In fact, a large group of customers and most of the states operating in ISO markets filed briefs, either through their utility commissions or consumer advocates, or both, urging the Supreme Court to take the case or to simply overturn the D.C. Circuit decision.

Meanwhile, EPSA, the trade association for generators, which says on its website that its focus is “full competition,” will have potentially begun the process of unraveling truly competitive energy markets.  On that, I say, be careful what you wish for.

My Top 1 energy story of 2016 also comes with a Top 1 wish list. I wish that all my predictions detailed thus far will be wrong.
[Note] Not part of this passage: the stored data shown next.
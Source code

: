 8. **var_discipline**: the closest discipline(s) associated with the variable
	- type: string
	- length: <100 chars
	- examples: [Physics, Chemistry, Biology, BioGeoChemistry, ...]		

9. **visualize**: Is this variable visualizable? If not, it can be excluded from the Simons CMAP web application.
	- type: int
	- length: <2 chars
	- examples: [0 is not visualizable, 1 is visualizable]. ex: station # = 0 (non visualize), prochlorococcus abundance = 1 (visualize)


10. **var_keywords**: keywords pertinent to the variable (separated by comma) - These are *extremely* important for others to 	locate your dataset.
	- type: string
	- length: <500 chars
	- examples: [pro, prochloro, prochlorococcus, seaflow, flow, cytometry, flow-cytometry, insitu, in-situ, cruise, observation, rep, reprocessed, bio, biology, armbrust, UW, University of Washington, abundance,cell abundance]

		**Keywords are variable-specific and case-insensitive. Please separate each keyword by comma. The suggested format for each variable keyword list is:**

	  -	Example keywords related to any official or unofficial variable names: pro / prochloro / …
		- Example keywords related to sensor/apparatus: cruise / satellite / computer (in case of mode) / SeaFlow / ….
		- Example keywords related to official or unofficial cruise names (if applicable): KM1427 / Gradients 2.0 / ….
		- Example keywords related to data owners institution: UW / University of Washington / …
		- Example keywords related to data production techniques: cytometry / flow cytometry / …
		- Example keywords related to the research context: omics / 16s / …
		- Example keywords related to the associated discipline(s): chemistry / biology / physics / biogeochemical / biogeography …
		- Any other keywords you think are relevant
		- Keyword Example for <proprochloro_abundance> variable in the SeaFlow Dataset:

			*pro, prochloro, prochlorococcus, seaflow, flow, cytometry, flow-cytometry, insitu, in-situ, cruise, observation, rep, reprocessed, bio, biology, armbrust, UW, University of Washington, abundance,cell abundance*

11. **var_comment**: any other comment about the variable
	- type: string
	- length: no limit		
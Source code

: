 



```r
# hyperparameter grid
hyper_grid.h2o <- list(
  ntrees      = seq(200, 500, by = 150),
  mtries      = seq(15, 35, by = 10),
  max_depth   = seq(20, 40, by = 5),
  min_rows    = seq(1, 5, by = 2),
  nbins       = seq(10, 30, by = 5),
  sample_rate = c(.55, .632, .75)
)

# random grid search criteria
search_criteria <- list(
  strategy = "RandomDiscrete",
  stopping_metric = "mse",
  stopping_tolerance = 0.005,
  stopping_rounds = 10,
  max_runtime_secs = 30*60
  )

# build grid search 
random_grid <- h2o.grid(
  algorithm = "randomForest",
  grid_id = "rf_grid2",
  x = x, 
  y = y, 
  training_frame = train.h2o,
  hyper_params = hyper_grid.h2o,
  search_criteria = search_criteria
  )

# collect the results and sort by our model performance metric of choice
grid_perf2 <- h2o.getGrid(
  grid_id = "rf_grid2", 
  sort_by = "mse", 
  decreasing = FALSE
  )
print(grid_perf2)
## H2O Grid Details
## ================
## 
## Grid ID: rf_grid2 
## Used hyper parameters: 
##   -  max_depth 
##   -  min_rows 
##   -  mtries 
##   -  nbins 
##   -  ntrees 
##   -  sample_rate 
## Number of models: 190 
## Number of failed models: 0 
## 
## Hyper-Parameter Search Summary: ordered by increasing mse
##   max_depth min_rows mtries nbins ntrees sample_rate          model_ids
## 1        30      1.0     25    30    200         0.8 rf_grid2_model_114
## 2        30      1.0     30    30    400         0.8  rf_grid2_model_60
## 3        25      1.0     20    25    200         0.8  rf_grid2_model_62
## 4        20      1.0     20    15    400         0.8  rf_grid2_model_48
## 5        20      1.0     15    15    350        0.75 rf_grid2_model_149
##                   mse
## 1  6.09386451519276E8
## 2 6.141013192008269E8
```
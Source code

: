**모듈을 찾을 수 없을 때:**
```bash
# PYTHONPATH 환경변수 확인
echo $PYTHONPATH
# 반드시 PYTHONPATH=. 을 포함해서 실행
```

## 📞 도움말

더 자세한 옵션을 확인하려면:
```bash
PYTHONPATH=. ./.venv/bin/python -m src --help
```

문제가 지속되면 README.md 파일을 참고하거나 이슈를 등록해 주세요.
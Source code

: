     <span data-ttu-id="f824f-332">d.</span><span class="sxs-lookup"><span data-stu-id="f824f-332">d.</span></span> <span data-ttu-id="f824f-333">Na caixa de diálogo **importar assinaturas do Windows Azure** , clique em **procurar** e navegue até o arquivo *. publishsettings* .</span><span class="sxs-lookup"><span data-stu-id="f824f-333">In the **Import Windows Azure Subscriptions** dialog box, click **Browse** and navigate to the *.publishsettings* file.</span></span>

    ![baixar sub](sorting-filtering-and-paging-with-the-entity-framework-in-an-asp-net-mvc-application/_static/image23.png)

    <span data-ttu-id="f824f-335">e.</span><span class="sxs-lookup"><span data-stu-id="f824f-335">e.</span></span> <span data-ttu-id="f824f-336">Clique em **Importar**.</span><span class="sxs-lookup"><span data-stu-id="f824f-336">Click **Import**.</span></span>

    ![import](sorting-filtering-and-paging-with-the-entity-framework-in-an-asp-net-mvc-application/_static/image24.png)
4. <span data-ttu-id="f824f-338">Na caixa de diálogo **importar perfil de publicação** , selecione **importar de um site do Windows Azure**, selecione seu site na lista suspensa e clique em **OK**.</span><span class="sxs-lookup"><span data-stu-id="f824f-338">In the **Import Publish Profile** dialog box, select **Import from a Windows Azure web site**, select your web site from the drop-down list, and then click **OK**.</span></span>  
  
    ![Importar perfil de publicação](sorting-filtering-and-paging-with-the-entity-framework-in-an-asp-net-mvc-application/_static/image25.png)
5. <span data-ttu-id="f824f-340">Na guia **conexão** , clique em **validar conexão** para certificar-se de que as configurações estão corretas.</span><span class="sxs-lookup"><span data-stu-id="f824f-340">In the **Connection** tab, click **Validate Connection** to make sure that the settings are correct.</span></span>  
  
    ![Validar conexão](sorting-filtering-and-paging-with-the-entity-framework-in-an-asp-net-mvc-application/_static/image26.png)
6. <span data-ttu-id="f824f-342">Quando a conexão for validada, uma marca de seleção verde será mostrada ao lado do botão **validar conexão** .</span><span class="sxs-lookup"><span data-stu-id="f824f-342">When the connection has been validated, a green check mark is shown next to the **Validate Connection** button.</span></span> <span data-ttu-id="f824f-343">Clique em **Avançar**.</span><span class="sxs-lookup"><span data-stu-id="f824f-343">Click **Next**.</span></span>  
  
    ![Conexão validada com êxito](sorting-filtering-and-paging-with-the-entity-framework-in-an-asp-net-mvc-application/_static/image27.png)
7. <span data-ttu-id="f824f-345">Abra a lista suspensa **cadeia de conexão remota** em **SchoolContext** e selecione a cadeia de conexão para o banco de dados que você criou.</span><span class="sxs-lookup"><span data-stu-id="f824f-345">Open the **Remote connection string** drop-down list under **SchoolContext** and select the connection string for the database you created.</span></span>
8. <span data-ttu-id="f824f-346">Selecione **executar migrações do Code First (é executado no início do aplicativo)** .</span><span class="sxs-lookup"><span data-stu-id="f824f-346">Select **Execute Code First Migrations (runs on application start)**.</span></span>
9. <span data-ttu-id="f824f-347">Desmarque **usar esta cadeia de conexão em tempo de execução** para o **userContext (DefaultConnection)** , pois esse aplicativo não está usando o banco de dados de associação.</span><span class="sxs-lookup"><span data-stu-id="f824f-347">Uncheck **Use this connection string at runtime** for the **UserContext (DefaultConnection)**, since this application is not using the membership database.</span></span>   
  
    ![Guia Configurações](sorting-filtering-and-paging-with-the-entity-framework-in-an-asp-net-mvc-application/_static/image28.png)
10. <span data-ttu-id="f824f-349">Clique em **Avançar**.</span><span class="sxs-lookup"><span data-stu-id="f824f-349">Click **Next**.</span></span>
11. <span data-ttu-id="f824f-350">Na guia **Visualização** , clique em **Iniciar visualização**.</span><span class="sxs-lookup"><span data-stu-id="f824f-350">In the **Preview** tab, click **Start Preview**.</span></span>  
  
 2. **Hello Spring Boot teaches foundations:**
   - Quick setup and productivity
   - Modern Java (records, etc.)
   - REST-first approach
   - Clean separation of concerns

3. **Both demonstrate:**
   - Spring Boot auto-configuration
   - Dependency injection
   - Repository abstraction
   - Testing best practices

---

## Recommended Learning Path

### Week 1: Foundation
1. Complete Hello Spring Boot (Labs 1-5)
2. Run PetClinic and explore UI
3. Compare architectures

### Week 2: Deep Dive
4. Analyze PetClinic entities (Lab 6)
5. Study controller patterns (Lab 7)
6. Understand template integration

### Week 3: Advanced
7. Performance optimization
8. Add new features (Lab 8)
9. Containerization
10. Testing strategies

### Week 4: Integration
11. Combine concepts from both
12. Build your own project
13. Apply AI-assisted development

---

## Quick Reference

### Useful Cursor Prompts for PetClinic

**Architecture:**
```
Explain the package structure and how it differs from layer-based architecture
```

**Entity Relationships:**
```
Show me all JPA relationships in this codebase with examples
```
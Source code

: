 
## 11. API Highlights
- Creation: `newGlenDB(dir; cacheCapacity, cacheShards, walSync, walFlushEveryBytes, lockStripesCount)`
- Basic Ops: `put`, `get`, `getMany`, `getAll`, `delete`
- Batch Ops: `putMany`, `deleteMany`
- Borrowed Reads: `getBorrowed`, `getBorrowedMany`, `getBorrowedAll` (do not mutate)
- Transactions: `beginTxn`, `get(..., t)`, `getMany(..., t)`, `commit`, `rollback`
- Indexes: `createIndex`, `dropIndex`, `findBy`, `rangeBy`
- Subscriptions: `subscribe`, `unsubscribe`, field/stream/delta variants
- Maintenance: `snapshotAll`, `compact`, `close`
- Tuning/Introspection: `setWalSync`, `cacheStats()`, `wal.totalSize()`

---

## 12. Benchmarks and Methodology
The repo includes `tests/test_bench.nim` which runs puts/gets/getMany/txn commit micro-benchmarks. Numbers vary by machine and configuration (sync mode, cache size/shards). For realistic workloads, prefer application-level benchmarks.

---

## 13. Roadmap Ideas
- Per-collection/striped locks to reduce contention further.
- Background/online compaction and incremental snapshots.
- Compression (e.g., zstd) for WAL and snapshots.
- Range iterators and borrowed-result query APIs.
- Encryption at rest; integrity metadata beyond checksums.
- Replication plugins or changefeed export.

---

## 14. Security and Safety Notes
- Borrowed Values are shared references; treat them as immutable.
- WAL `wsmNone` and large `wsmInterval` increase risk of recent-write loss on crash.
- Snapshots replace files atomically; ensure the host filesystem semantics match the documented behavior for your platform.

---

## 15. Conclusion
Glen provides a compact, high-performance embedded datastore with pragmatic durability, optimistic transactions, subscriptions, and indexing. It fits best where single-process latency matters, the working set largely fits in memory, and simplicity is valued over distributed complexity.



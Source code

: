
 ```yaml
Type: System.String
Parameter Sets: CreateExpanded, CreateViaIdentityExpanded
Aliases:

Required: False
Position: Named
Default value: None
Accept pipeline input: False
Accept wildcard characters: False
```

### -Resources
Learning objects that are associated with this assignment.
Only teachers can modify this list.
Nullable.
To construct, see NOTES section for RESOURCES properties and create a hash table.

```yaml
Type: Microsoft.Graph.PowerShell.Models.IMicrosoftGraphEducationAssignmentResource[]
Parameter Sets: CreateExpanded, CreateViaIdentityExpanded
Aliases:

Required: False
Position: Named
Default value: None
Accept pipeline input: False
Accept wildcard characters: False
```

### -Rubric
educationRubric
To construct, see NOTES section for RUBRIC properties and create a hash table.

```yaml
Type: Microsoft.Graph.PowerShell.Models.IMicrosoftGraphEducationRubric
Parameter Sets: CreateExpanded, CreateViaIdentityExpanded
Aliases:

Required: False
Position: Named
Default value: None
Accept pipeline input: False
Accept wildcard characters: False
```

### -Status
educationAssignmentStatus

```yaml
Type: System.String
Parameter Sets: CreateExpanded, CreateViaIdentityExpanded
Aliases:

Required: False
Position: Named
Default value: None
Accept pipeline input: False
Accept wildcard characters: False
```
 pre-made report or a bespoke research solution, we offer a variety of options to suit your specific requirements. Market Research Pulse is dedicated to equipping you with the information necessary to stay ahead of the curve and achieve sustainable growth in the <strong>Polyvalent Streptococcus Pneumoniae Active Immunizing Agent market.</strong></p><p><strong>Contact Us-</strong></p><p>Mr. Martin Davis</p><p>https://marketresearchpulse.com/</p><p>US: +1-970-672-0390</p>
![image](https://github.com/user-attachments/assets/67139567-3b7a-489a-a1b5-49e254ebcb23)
Rather, I hope that the Supreme Court understands the magnitude of this case, the complexity of the markets and the differences in electricity policies across the country.  I hope the justices realize, first, that no single answer will be right for different electricity markets and, second, that FERC understands how ISO markets are different from regulated states. I hope that the court finds that FERC was right and that ISO markets as designed are fair, competitive and efficient.  I hope that the D.C. Circuit decision is overturned and that the decision is in the headlines for one day only so the energy industry can return its attention to where it should be in 2016.

Hopefully, the year will bring us many new stories of evolving state and regional energy markets all focused on providing the clean, affordable and reliable power — and innovative products and services — we all want.